Debutto di Moises Solana
Tra il 1963 e il 1968 il messicano Moises Solana partecipò ad alcune gare valide per il mondiale di Formula 1, dedicandosi principalmente al Gran premio di casa e in alcuni casi, come nel 1967 (quando corse per la Lotus), anche al Gp degli Usa. Nelle sue otto presenze Solana concluse la gara in tre occasioni ottenendo come migliori prestazioni il settimo tempo in prova e la decima posizione in gara; perse la vita nel 1969 in un incidente avvenuto durante una cronoscalata.

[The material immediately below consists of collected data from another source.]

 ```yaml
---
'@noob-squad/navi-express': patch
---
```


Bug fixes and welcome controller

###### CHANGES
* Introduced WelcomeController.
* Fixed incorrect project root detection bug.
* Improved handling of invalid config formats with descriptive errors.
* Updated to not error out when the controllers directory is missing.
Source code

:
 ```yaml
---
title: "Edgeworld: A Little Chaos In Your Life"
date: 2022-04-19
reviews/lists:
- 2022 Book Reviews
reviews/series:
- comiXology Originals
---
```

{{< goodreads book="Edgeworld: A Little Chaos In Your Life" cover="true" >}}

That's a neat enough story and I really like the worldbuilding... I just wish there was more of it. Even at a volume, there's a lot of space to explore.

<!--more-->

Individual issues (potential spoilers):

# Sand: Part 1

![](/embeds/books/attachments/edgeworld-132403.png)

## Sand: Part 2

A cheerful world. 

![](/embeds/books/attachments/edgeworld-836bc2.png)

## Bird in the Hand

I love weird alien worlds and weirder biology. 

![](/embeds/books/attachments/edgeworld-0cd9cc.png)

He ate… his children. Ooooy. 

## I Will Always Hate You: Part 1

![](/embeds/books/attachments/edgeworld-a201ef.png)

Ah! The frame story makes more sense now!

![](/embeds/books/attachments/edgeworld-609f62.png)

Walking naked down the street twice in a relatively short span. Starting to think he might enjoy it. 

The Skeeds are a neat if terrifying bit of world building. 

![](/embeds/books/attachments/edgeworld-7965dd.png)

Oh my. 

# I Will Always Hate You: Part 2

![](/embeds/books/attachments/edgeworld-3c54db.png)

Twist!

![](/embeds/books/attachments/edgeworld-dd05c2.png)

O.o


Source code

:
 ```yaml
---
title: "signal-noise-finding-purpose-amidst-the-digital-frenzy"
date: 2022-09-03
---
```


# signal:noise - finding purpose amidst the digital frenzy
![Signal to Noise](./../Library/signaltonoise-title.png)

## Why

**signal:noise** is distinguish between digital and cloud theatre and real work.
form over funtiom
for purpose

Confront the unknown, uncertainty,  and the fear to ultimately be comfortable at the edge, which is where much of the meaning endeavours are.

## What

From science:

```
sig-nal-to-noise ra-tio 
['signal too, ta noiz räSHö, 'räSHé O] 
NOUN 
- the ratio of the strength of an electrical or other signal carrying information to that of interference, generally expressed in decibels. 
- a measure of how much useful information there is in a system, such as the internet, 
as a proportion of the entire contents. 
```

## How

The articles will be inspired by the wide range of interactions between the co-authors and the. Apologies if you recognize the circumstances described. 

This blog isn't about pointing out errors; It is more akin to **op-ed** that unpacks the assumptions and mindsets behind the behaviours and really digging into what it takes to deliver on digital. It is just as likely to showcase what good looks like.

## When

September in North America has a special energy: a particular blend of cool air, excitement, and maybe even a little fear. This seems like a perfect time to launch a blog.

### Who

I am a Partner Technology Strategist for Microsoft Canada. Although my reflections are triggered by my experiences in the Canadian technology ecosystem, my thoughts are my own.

Il sogno sfumato di un team tutto italiano
Nel tentativo di opporre una concorrente italiana alla Scuderia Ferrari, Giorgio Billi, Carlo Chiti, Romolo Tavoni e Giotto Bizzarrini fondarono la Automobili Turismo e Sport (ATS) con il sostegno finanziario del Conte Volpi, già proprietario della Scuderia Serenissima. Nonostante la linea accattivante la vettura stradale non colse il successo sperato, e i modesti risultati ottenuti in Formula 1, nonostante l'impiego di due piloti del calibro di Phill Hill e Baghetti, che non colsero nemmeno un punto, fecero svanire presto il sogno di una nuova scuderia italiana.

La carica dei 52
Nell'era moderna la Formula 1 ha progressivamente trovato stabilità nel numero di iscritti, mentre andando indietro nel tempo era solito trovare team e piloti ufficiali in costante variazione, in aggiunta alla partecipazione più o meno folta di privati. Nel mondiale 1963 sono stati ben 52 i presenti ad almeno un evento, tra questi alcuni non sono però riusciti però a qualificarsi per la gara: Kurt Kuhnke, Tim Parnell, André Pilette,  Frank Dochnal, Roberto Lippi ed Ernesto "Tino" Brambilla, fratello di Vittorio.